The Oslo accords came bundled with the Paris protocol, which dictated the economic policies the Palestinians were allowed to make, and directly tied the Palestinian economy to the Israeli one. In essence, what the Paris protocol achieved was a structured subordination of the Palestinian economy to the Israeli one, giving the Israeli market immense control and power over it. As a matter of fact, many aspects of the Oslo accord were just a reformulation of occupation policies with a civil face; domination and exploitation were simply rebranded as cooperation.

Setting aside the practical issues and stalemates in the negotiation, the two-state solution has many conceptual problems that make it unfitting as a mechanism through which a resolution can be found. To put it bluntly, Israel is not a normal state. It is a settler colony. We are not talking about two naturally occurring populations which have a land dispute. Israelis are descended from settlers that arrived from abroad with the goal of erecting an ethnocratic settler state in an area that was already home to the Palestinians.

Additionally, this approach is inadequate to right historical wrongs, as it focuses on the pre-1967 borders as a starting point, which are in themselves a product of this colonization, and not the root cause of it. It is thus preoccupied with finding solutions to symptoms, rather than dare address the root cause, which is Zionist settler colonialism and the ethnic cleansing of Palestinians.

This automatically means that Palestinians must relinquish any rights or hopes for their millions of refugees, and it also means that Palestinians must relinquish their rights to live in over 80% of the land they were ethnically cleansed from. Naturally, this promises that resource distribution, from water to fertile land, will be heavily stacked in Israel’s favor.

All of these shortcomings are often countered with the assertion that Palestinians must compromise to reach peace. Israeli control is treated as a fait accompli and that Palestinians must deal with it, rather than demand justice. This is the whole premise of the two-state solution, that Palestinians must compromise on their rights to be granted a small, powerless sham of a state in part of their homeland. Israel, of course was not asked to compromise on anything substantial. The only “compromise” asked of Israelis is to stop its illegal occupation of foreign lands, as well as stop its illegal settlement enterprise, which it should cease regardless of any negotiation with the Palestinians. This attitude basically boils down to “What’s mine is mine, and what’s yours is negotiable.”.

Yet despite all of this, Palestinians were willing to agree to these terms. The PLO was willing to give up on the Palestinian people’s historical rights in order to find peace and have a state. But none of this was sufficient for Israel. Even Rabin, the Israeli Prime Minister who signed the Oslo accords, who is considered a holy martyr for peace among the Israeli peace camp was not prepared to give the Palestinians a real state. He spoke of a sham “state-minus” with no sovereignty, and the offers did not get better than that throughout the history of negotiations.

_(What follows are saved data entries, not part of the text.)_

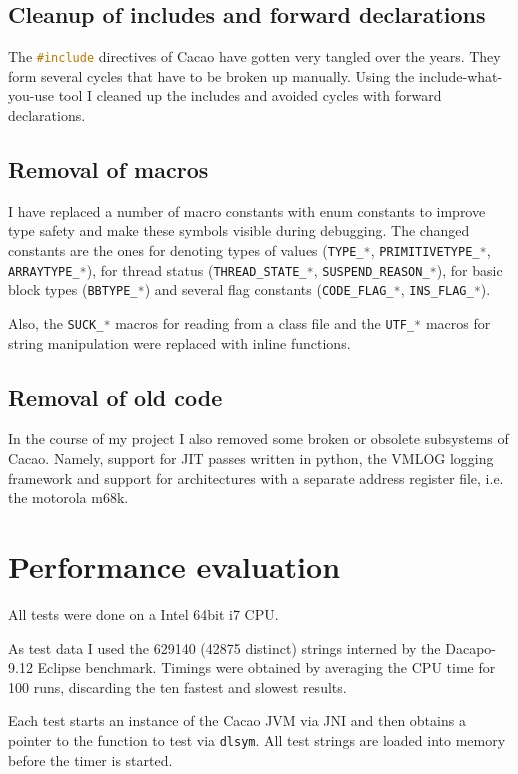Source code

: \documentclass[12pt,a4paper,oneside]{article}
\newcommand{\cpp}[1]{\lstinline[language=C++]{#1}}
\begin{document}
\subsection{Cleanup of includes and forward declarations}
	The \cpp{#include} directives of Cacao have gotten very tangled over the years.
	They form several cycles that have to be broken up manually.
	Using the include-what-you-use\cite{iwyu} tool I cleaned up the includes and avoided cycles with forward declarations.

\subsection{Removal of macros}
	I have replaced a number of macro constants with enum constants to improve type safety and make these symbols visible during 
	debugging.
	The changed constants are the ones for denoting types of values (\cpp{TYPE_*}, \cpp{PRIMITIVETYPE_*}, \cpp{ARRAYTYPE_*}), for 
	thread status (\cpp{THREAD_STATE_*}, \cpp{SUSPEND_REASON_*}), for basic block types (\cpp{BBTYPE_*}) and several flag constants
	(\cpp{CODE_FLAG_*}, \cpp{INS_FLAG_*}).
	
	Also, the \cpp{SUCK_*} macros for reading from a class file and the \cpp{UTF_*} macros for string manipulation were replaced with inline functions.

\subsection{Removal of old code}
	In the course of my project I also removed some broken or obsolete subsystems of Cacao.
	Namely, support for JIT passes written in python, the VMLOG logging framework and 
	support for architectures with a separate address register file, i.e. the motorola m68k.

\clearpage

\section{Performance evaluation}
	All tests were done on a Intel 64bit i7 CPU.

	As test data I used the 629140 (42875 distinct) strings interned by the Dacapo-9.12\cite{DaCapo} Eclipse benchmark.
	Timings were obtained by averaging the CPU time for 100 runs, discarding the ten fastest and slowest results.	

	Each test starts an instance of the Cacao JVM via JNI and then obtains a pointer to the function to test via \cpp{dlsym}.
	All test strings are loaded into memory before the timer is started.
\end{document}
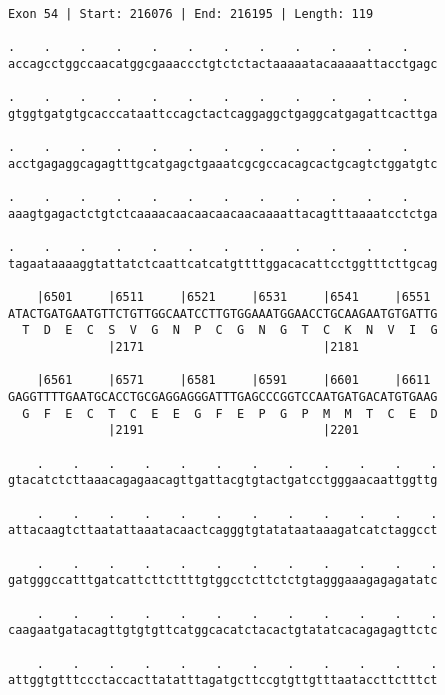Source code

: \documentclass{article}
\begin{document}
\begin{Verbatim}
Exon 54 | Start: 216076 | End: 216195 | Length: 119
 
.    .    .    .    .    .    .    .    .    .    .    .    
accagcctggccaacatggcgaaaccctgtctctactaaaaatacaaaaattacctgagc
  
.    .    .    .    .    .    .    .    .    .    .    .    
gtggtgatgtgcacccataattccagctactcaggaggctgaggcatgagattcacttga
  
.    .    .    .    .    .    .    .    .    .    .    .    
acctgagaggcagagtttgcatgagctgaaatcgcgccacagcactgcagtctggatgtc
  
.    .    .    .    .    .    .    .    .    .    .    .    
aaagtgagactctgtctcaaaacaacaacaacaacaaaattacagtttaaaatcctctga
  
.    .    .    .    .    .    .    .    .    .    .    .    
tagaataaaaggtattatctcaattcatcatgttttggacacattcctggtttcttgcag
  
    |6501     |6511     |6521     |6531     |6541     |6551 
ATACTGATGAATGTTCTGTTGGCAATCCTTGTGGAAATGGAACCTGCAAGAATGTGATTG
  T  D  E  C  S  V  G  N  P  C  G  N  G  T  C  K  N  V  I  G
              |2171                         |2181           
  
    |6561     |6571     |6581     |6591     |6601     |6611 
GAGGTTTTGAATGCACCTGCGAGGAGGGATTTGAGCCCGGTCCAATGATGACATGTGAAG
  G  F  E  C  T  C  E  E  G  F  E  P  G  P  M  M  T  C  E  D
              |2191                         |2201           
  
    .    .    .    .    .    .    .    .    .    .    .    .
gtacatctcttaaacagagaacagttgattacgtgtactgatcctgggaacaattggttg
  
    .    .    .    .    .    .    .    .    .    .    .    .
attacaagtcttaatattaaatacaactcagggtgtatataataaagatcatctaggcct
  
    .    .    .    .    .    .    .    .    .    .    .    .
gatgggccatttgatcattcttcttttgtggcctcttctctgtagggaaagagagatatc
  
    .    .    .    .    .    .    .    .    .    .    .    .
caagaatgatacagttgtgtgttcatggcacatctacactgtatatcacagagagttctc
  
    .    .    .    .    .    .    .    .    .    .    .    .
attggtgtttccctaccacttatatttagatgcttccgtgttgtttaataccttctttct
\end{Verbatim}
\newpage
\end{document}
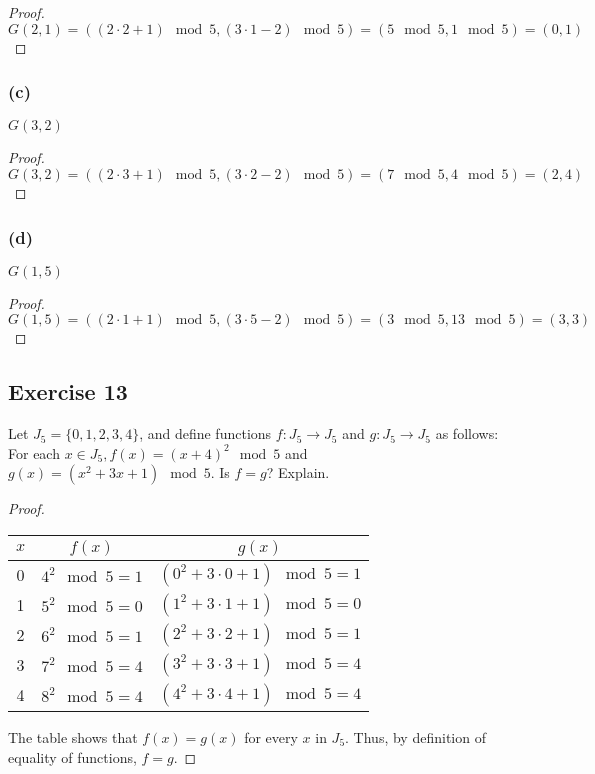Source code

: \documentclass[14pt]{extarticle}
\begin{document}
\begin{proof}
    \(G(2, 1) = ((2 \cdot 2 + 1) \mod 5, (3 \cdot 1 - 2) \mod 5) = (5 \mod 5, 1 \mod 5) = (0, 1)\)
\end{proof}

\subsubsection{(c)}
$G(3,2)$

\begin{proof}
    \(G(3, 2) = ((2 \cdot 3 + 1) \mod 5, (3 \cdot 2 - 2) \mod 5) = (7 \mod 5, 4 \mod 5) = (2, 4)\)
\end{proof}

\subsubsection{(d)}
$G(1,5)$

\begin{proof}
    \(G(1, 5) = ((2 \cdot 1 + 1) \mod 5, (3 \cdot 5 - 2) \mod 5) = (3 \mod 5, 13 \mod 5) = (3, 3)\)
\end{proof}

\subsection{Exercise 13}
Let \(J_5 = \{0, 1, 2, 3, 4\}\), and define functions \(f: J_5 \to J_5\) and \(g: J_5 \to J_5\) as follows: For each
\(x \in J_5, f(x) = (x + 4)^2 \mod 5\) and \(g(x) = (x^2 + 3x + 1) \mod 5\). Is $f = g$? Explain.

\begin{proof}
    \begin{center}
        \begin{tabular}{|c|c|c|}
            \hline
            $x$ & $f(x)$             & $g(x)$                               \\
            \hline
            0   & \(4^2 \mod 5 = 1\) & \((0^2 + 3 \cdot 0 + 1) \mod 5 = 1\) \\
            \hline
            1   & \(5^2 \mod 5 = 0\) & \((1^2 + 3 \cdot 1 + 1) \mod 5 = 0\) \\
            \hline
            2   & \(6^2 \mod 5 = 1\) & \((2^2 + 3 \cdot 2 + 1) \mod 5 = 1\) \\
            \hline
            3   & \(7^2 \mod 5 = 4\) & \((3^2 + 3 \cdot 3 + 1) \mod 5 = 4\) \\
            \hline
            4   & \(8^2 \mod 5 = 4\) & \((4^2 + 3 \cdot 4 + 1) \mod 5 = 4\) \\
            \hline
        \end{tabular}
    \end{center}

    The table shows that \(f(x) = g(x)\) for every $x$ in \(J_5\). Thus, by definition of equality of functions, $f = g$.
\end{proof}
\end{document}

So even when Palestinians accepted the 1967 borders, an incredibly limited return of refugees, and other compromises, this was still not good enough for Israel that sought to shrink the Palestinian Bantustan even further. These arrangements seek to formalize the status quo with cosmetic changes. Netanyahu, the Israeli Prime Minister, promised that no sovereign Palestinian state will emerge, and in the case of any limited self-rule arrangement for the Palestinians, there will be a permanent IDF presence in the West Bank, as well as Israeli control of the borders and airspace. As it stands, Palestinian aspirations cannot exceed the ceiling of Israeli table scraps, and any rejection of this ridiculous premise is framed as irrational intransigence.

Needless to say, the Palestinian Authority, which was supposed to last only 5 years still exists to this day. No Palestinian state has materialized, and the Israeli matrix of control is more far-reaching than ever. Israeli intransigence and the stalemate in negotiations following the failed Camp David negotiations would erupt a second Intifada. This time, however, it would differ in character and organization from the first, and would become much more militarized over its course.

the second Intifada

The stalemate in the negotiations, and the escalating settlement activities in the West Bank and Gaza Strip combined together to create a climate of heightened tension. This tension would erupt into a conflagration at the end of September 2000. Triggered by the visit of Ariel Sharon to the Aqsa mosque and the Noble Sanctuary, the second Intifada, also known as the Aqsa Intifada, would demolish much of what the Palestinian Authority had built over the last few years.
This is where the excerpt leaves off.